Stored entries
········

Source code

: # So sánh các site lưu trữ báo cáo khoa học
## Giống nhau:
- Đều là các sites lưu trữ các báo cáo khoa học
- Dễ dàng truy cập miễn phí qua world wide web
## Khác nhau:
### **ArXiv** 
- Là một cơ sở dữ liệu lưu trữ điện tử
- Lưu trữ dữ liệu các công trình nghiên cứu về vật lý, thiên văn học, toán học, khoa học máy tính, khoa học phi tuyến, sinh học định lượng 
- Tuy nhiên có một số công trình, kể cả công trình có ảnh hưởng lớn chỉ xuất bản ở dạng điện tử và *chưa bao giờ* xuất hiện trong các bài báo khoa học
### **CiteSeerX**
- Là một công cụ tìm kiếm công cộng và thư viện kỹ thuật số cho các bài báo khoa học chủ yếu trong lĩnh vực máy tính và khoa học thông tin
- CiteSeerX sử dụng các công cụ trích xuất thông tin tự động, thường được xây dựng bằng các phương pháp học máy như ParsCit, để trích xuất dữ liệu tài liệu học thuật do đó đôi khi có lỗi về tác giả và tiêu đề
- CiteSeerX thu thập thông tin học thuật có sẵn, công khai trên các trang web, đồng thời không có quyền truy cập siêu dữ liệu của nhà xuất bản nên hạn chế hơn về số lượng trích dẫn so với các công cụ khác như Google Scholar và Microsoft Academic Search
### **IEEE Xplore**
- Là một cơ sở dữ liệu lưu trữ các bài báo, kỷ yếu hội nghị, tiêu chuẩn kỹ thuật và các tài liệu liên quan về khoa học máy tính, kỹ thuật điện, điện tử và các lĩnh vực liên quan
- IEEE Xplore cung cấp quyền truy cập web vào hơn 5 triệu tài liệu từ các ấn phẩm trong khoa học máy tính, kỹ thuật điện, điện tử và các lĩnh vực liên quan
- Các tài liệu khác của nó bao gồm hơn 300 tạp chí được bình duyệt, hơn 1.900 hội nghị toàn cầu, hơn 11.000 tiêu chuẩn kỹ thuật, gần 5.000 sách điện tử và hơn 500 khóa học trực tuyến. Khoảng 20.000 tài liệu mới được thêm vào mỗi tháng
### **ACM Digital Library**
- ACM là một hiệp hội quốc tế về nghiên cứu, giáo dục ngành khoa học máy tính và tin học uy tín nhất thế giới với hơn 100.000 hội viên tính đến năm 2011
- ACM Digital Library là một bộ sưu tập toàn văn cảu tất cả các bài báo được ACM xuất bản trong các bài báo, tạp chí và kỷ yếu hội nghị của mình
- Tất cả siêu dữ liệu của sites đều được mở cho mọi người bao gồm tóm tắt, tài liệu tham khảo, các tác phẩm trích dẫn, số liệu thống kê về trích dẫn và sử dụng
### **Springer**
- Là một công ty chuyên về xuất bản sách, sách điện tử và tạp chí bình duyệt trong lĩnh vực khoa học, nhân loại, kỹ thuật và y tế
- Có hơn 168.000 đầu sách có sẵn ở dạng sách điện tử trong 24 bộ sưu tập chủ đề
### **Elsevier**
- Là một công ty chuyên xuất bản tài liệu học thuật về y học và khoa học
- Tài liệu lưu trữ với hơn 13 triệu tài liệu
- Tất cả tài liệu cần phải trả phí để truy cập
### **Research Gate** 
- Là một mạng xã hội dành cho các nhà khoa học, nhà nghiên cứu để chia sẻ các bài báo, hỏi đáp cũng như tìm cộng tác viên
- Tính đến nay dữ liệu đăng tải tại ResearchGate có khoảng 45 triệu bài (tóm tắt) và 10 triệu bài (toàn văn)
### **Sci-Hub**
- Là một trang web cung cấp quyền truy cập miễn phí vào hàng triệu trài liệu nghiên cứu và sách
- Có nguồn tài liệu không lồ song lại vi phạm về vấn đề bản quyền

········

### Try it
The entries above hold a line with "- Dễ dàng truy" and a later line with "- Lưu trữ dữ". Write out exactly those lines and all lines between, nothing more.

### Solution below
- Dễ dàng truy cập miễn phí qua world wide web
## Khác nhau:
### **ArXiv** 
- Là một cơ sở dữ liệu lưu trữ điện tử
- Lưu trữ dữ liệu các công trình nghiên cứu về vật lý, thiên văn học, toán học, khoa học máy tính, khoa học phi tuyến, sinh học định lượng 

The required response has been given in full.